SAZbike 7/2026: Mit KI auf der Überholspur – Warum die Branche jetzt Strukturen anpassen muss

Die aktuelle Ausgabe der SAZbike analysiert die Herausforderungen und anstehenden Strukturveränderungen der Fahrradbranche. Im Zentrum stehen die Diskrepanz zwischen KI-Nutzung und realem Ertrag im Handel, eine Datenerhebung zu Werkstattpreisen von Gravelbikes sowie die fortschreitende Ausdifferenzierung urbaner Mobilitätskonzepte.
Neue Technologien und Erfindungen begleiten die Menschheit schon vom Beginn der Zeit. Alles Neue ist dabei nicht prinzipiell gut, jedoch sollte man auch keine Angst davor haben. Künstliche Intelligenz (KI) verändert aktuell die Welt und nimmt somit ebenfalls Einfluss auf die Fahrradbranche.
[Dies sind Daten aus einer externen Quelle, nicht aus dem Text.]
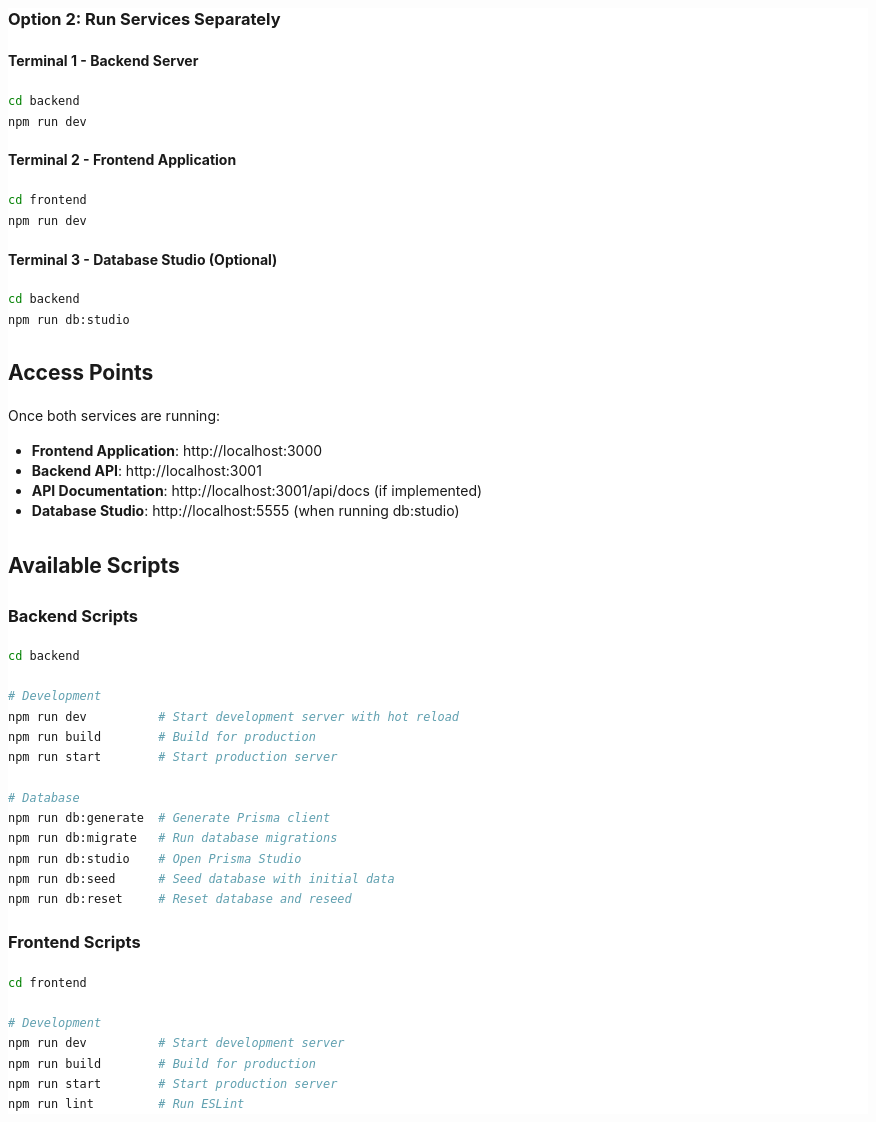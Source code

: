### Option 2: Run Services Separately

#### Terminal 1 - Backend Server
```bash
cd backend
npm run dev
```

#### Terminal 2 - Frontend Application
```bash
cd frontend
npm run dev
```

#### Terminal 3 - Database Studio (Optional)
```bash
cd backend
npm run db:studio
```

## Access Points

Once both services are running:

- **Frontend Application**: http://localhost:3000
- **Backend API**: http://localhost:3001
- **API Documentation**: http://localhost:3001/api/docs (if implemented)
- **Database Studio**: http://localhost:5555 (when running db:studio)

## Available Scripts

### Backend Scripts
```bash
cd backend

# Development
npm run dev          # Start development server with hot reload
npm run build        # Build for production
npm run start        # Start production server

# Database
npm run db:generate  # Generate Prisma client
npm run db:migrate   # Run database migrations
npm run db:studio    # Open Prisma Studio
npm run db:seed      # Seed database with initial data
npm run db:reset     # Reset database and reseed
```

### Frontend Scripts
```bash
cd frontend

# Development
npm run dev          # Start development server
npm run build        # Build for production
npm run start        # Start production server
npm run lint         # Run ESLint
```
Obwohl 95 Prozent der europäischen Handelsunternehmen generative KI-Tools in den Bereichen Marketing und E-Commerce testen, erzielen lediglich fünf Prozent damit einen messbaren, skalierbaren Ertrag. Laut einer Studie von Retail Economics scheitert der erfolgreiche Einsatz primär an organisatorischen Hürden wie fehlendem Know-how, internen Widerständen und unzureichender Systemintegration. Denn das Problem ist: Wenn etwas Neues entwickelt wird, muss zunächst gelernt werden, wie man mit dieser Technologie umgeht.
Die neue Ausgabe beleuchtet exakt diese Entwicklung und zeigt auf was KI im Fahrradhandel heute schon kann und woran Projekte scheitern. Dabei kommen sechs Stimmen aus Strategie, Beratung und Praxis zu Wort, um die nötigen Antworten zu liefern. Zudem erklärt Jasmin Jonietz, Verantwortliche der KI-Strategie der Ebner Media Group, in einem Gespräch mit SAZbike, warum gerade jetzt jede Branche dranbleiben muss und welche Fehler beim Einstieg die teuersten sind.
Urbane Mobilität differenziert sich aus
Der Markt für Stadtfahrräder entwickelt sich zunehmend weg vom klassischen Tiefeinsteiger hin zu hochspezialisierten Fahrzeugen für den Alltagstransport. Kompakte Cargobikes etablieren sich hierbei als effiziente Transportmittel, die eine geringe Stellfläche mit hoher Zuladung von teils bis zu 180 Kilogramm verbinden. Auch die Anforderungen an urbane E-Bikes haben sich in den letzten Jahren verändert. Was das für die Hersteller sowie für den Handel bedeutet, wird in der neuen Ausgabe analysiert und aufbereitet.
Parallel dazu verzeichnet ebenfalls das Segment der Falträder technische Fortschritte. Modelle von Herstellern wie Brompton, ADO oder Uto integrieren leistungsstarke E-Antriebe und Riemenantriebe, womit sie sich funktional regulären E-Bikes annähern. Für den Verkauf bedeutet diese Ausdifferenzierung höhere Anforderungen an eine bedarfsgerechte Beratung, die den spezifischen Einsatzzweck der Käufer genau analysiert.
Einblicke in Werkstattpreise und Wachstumspläne
Eine bundesweite Erhebung von Canyon zu den Inspektionskosten von Gravelbikes zeigt ein differenziertes Preisgefüge in Deutschland. Zwar gibt es aus der Branche kritische Stimmen zur Datenlage der Studie, doch gleichzeitig liefern die ermittelten Zahlen einen Anstoß für Werkstätten, die eigene Preisgestaltung zu reflektieren. Die neue SAZbike-Ausgabe ordnet die Ergebnisse ein.
Zudem enthält das neue Heft ein Interview mit Christopher Bayram und Martin Schmidt von Mulitcycle. Das Filialunternehmen betreibt derzeit 55 Standorte in Deutschland und plant eine kontinuierliche Expansion. Im Gespräch mit SAZbike erklären die beiden, wie diese Expansion finanziert wird, warum auch Händler ohne Cube im Sortiment als Übernahmekandidaten infrage kommen und weshalb sie sich nicht als Bedrohung für den inhabergeführten Fachhandel verstehen.